*How to complete this task*
I would like each line of the data that holds the word "begin" copied out.

*Input data*

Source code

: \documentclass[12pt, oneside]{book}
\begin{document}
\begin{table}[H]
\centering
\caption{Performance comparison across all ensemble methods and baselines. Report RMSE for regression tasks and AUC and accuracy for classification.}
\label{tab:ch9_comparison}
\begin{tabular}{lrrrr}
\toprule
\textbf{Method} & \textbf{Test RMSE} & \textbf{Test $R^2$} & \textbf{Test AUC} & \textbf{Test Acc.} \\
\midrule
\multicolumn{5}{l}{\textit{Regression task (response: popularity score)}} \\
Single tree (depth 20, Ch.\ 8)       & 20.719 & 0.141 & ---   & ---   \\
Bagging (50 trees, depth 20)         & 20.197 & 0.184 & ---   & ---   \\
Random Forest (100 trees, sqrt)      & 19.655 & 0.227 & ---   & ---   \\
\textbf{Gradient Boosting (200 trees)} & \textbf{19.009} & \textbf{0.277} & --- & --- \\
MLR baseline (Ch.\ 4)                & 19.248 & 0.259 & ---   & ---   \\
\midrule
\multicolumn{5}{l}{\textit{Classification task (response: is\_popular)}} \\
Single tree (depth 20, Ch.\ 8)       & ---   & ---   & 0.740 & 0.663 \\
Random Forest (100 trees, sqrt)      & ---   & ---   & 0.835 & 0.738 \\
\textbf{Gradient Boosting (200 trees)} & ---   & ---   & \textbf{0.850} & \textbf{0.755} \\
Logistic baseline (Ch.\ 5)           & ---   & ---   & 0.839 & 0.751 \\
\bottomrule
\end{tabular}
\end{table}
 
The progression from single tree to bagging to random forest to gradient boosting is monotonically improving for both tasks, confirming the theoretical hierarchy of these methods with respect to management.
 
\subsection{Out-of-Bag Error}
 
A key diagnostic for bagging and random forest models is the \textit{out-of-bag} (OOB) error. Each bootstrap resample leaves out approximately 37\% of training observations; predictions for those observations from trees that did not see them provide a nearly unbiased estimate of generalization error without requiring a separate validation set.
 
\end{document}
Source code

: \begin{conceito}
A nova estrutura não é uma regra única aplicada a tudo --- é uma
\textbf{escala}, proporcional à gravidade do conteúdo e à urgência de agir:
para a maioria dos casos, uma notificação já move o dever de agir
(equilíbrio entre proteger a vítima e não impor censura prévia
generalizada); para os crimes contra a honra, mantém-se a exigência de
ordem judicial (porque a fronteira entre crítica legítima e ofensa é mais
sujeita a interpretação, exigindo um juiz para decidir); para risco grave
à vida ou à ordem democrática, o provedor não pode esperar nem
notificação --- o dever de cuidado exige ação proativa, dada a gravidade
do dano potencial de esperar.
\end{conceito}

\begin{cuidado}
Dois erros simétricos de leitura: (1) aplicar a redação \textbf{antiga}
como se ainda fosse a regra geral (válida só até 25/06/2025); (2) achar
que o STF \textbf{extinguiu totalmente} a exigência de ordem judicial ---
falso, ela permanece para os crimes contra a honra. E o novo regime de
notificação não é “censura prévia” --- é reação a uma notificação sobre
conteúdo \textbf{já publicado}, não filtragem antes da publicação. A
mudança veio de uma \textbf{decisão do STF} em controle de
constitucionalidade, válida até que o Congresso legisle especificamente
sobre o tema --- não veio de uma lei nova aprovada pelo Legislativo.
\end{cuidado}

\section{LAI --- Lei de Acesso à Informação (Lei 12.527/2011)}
--
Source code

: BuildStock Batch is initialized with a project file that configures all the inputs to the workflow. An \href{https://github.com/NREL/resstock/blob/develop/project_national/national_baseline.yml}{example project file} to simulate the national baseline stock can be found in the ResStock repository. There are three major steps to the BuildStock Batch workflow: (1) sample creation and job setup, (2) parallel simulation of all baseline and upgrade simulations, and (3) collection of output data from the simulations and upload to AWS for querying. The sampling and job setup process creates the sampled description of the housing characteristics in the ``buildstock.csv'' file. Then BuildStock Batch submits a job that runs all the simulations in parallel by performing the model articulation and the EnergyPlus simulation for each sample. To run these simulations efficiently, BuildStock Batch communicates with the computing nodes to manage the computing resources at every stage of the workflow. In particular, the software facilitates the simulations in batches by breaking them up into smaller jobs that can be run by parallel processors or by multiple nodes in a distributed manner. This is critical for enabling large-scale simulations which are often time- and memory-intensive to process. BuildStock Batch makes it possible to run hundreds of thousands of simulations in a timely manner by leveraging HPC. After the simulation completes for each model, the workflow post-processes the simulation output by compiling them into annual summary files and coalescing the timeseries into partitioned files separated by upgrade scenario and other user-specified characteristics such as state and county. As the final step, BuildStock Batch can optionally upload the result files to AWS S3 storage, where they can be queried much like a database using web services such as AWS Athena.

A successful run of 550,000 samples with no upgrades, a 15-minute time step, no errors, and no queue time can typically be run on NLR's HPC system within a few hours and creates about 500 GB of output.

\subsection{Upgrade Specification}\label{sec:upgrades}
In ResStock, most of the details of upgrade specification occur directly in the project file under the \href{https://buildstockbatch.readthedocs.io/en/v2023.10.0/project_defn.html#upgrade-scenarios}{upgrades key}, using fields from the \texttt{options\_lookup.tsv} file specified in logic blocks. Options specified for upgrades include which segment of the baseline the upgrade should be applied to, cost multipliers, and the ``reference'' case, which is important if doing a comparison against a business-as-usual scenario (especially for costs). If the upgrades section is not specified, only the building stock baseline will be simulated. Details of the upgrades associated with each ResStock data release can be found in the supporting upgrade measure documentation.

*Solved exercise*
\begin{document}
\begin{table}[H]
\begin{tabular}{lrrrr}
: \begin{conceito}
\begin{cuidado}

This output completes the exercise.